I prepared a toy segmentation task with one foreground class. I used `np.random.rand`

to generate input images.
A pixel is foreground if its value is bigger than some threshold \(\theta\). By tinkering with \(\theta\) we can set the balance between output classes:

- \(\theta\) = 0.95: 95% bg, 5% fg
- \(\theta\) = 0.5: 50% bg, 50% fg

To investigate the behavior of different loss functions I trained a model with one of them for various bg/fg ratios and saved loss values and global gradient norms of all of them.
I also trained models with and without batch normalization (*BN*) before each nonlinearity and used *ADAM* and *SGD* optimizers.

You can find my code used for the experiments here^{2}. Feel free to take a look at it and I encourage you to run further experiments using the ipython notebook.
Some results are plotted below (column name denotes the loss function used for training). All plots can be found here^{3}.

#### Results

##### Please zoom in for better readability.

#### Observations

None of the models converged when optimized with *SGD*, whether *BN* was used or not.
Optimizing with *ADAM* made all models without *BN* converge except for the one trained with *DICEFG* on the 95% fg data.
Using *BN* before each activation improved models accuracy and helped to train the model with *DICEFG* on the 95% fg data successfully.
When training with *DICEFG*, the *CCE* loss and gradient norm skyrocketed in the beginning for the 50% fg dataset.

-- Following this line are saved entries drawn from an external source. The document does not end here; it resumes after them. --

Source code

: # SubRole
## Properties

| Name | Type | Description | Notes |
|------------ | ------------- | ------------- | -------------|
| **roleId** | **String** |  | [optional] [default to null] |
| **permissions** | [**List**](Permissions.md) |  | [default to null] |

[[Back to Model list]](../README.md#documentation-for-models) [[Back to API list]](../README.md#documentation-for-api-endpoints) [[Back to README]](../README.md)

It is interesting to note, that the gradient norms for the 95% fg case are smaller than those for the 5% fg case. It is a strange observation, because, for example from the point of view of the *DICE* and *CCE* loss functions, both situations should be indistinguishable, since they take bg and fg equally into account.

#### Conclusions

For this toy segmentation task, all models with batch normalization achieved a good accuracy on all bg/fg configurations regardless of the used loss function.
Batch normalization improved models performance and was essential to make the model trained with *DICEFG* converge on the 95% fg dataset.